Jonathan I. Epstein, M.D. a professor of pathology, oncology and urology at the Johns Hopkins University School of Medicine and researcher at their Kimmel Cancer Center, admits he’s an unusual pathologist in that he actually talks to living patients. Over the years, many men diagnosed with prostate cancer (PCa) have discovered his research through the media and phoned him for advice. “One guy recently called me in tears,” Dr. Epstein recalls, “saying he had PCa, and his wife had just been diagnosed with bad brain cancer, and she was going to die within six months to a year.” He was terrified his own cancer would kill him before he could take care of his wife.
On the surface, the man’s fear seemed reasonable: On the 2-10 Gleason system, i.e., the traditional “gold standard” for rating the severity of prostate tumors, he’d earned a 7—maybe not the absolute worst, but certainly well above average on the sliding scale of scary.
But Dr. Epstein knew something that most patients and many physicians don’t. In practice, the lowest Gleason score anybody gets today is a 6. “This leads to a logical yet incorrect assumption on the part of many patients,” Dr. Epstein says, “that their cancer is in the middle of the scale. The lowest grade should be the lowest number, not somewhere in the middle.”
Numerical grade-flation, to be sure, isn’t the only problem with the Gleason system, says Dr. Epstein. The numbers also don’t necessarily reflect a patient’s actual prognosis. Some traditional 6’s and 7’s, for instance, are slow growing tumors unlikely to cause harm for years; others, however, are much more aggressive and prone to rapid metastasis.

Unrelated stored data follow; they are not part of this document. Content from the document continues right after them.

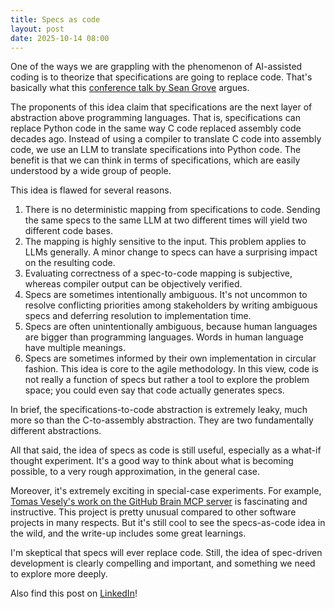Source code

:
 ```yaml
---
title: Specs as code
layout: post 
date: 2025-10-14 08:00
---
```


One of the ways we are grappling with the phenomenon of AI-assisted coding is to theorize that specifications are going to replace code. That's basically what this [conference talk by Sean Grove](https://www.youtube.com/watch?v=8rABwKRsec4) argues.

The proponents of this idea claim that specifications are the next layer of abstraction above programming languages. That is, specifications can replace Python code in the same way C code replaced assembly code decades ago. Instead of using a compiler to translate C code into assembly code, we use an LLM to translate specifications into Python code. The benefit is that we can think in terms of specifications, which are easily understood by a wide group of people.

This idea is flawed for several reasons.

1. There is no deterministic mapping from specifications to code. Sending the same specs to the same LLM at two different times will yield two different code bases.
2. The mapping is highly sensitive to the input. This problem applies to LLMs generally. A minor change to specs can have a surprising impact on the resulting code.
3. Evaluating correctness of a spec-to-code mapping is subjective, whereas compiler output can be objectively verified. 
4. Specs are sometimes intentionally ambiguous. It's not uncommon to resolve conflicting priorities among stakeholders by writing ambiguous specs and deferring resolution to implementation time.
5. Specs are often unintentionally ambiguous, because human languages are bigger than programming languages. Words in human language have multiple meanings.
6. Specs are sometimes informed by their own implementation in circular fashion. This idea is core to the agile methodology. In this view, code is not really a function of specs but rather a tool to explore the problem space; you could even say that code actually generates specs.

In brief, the specifications-to-code abstraction is extremely leaky, much more so than the C-to-assembly abstraction. They are two fundamentally different abstractions. 

All that said, the idea of specs as code is still useful, especially as a what-if thought experiment. It's a good way to think about what is becoming possible, to a very rough approximation, in the general case.

Moreover, it's extremely exciting in special-case experiments. For example, [Tomas Vesely's work on the GitHub Brain MCP server](https://github.blog/ai-and-ml/generative-ai/spec-driven-development-using-markdown-as-a-programming-language-when-building-with-ai/) is fascinating and instructive. This project is pretty unusual compared to other software projects in many respects. But it's still cool to see the specs-as-code idea in the wild, and the write-up includes some great learnings.

I'm skeptical that specs will ever replace code. Still, the idea of spec-driven development is clearly compelling and important, and something we need to explore more deeply.

Also find this post on [LinkedIn](https://www.linkedin.com/posts/shaisachs_one-of-the-ways-we-are-grappling-with-the-activity-7384196851140333570-Xwk)!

In hopes of distinguishing the turtles from the tigers, Dr. Epstein and his team in 2013 analyzed data from 7,000 living PCa patients, 20,000 tissue samples taken from prostates removed by surgery, and another 5,000 prostate biopsies from men treated by radiation. Based on this, they proposed a new, simplified, and more accurate scoring system that rates prostate tumors from the least aggressive (Grade 1) to the most aggressive (Grade 5). Their new approach has since proved so accurate that in 2016 the World Health Organization adopted it as the new global standard. In the U.S., its use is now mandated, alongside traditional Gleason scoring, and is likely to become our standalone standard in coming years.
Alterations in tumor grading may seem like a ho-hum development, but not to veteran cancer docs and the patients who depend on them for advice. “The first and most important change in PCa treatment is actually not in treatment per se,” says Otis W. Brawley, MD, FACP, Chief Medical Officer for the American Cancer Society. “It’s in determining who needs treatment. Over the last 5 or 6 years, there’s been a dramatic increase in the number of men diagnosed with PCa who are being watched as opposed to aggressively treated.” Thanks to Dr. Epstein’s system, he adds, men with Grade 1 cancer—and even some older men with Grade 2—can now embrace such watchful waiting without feeling it’s a crazy gamble.
Further reassurance along these lines came from ProtecT trial, which compared the 10-year survival among men whose localized PCa was treated either surgically, radiation, or simply active monitoring. The results, published in 2016 in the New England Journal of Medicine, found that all three treatments produced the same, very low rates of PCa death.
For men like the one who called Dr. Epstein in tears, such evidence-based reassurance can be a godsend. Upon further questioning, Dr. Epstein determined the man’s 7 was a 3+4=7 as opposed to a 4+3=7—one of the many confusing subtleties of Gleason scoring. “I explained,” says Epstein, “that nowadays we call this a Grade 2 out of 5, a very good cancer with almost a 90 percent cure rate. I said it won’t kill you anytime quickly—most likely, it won’t kill you at all. No question about it, you’ll be there to care for you wife.”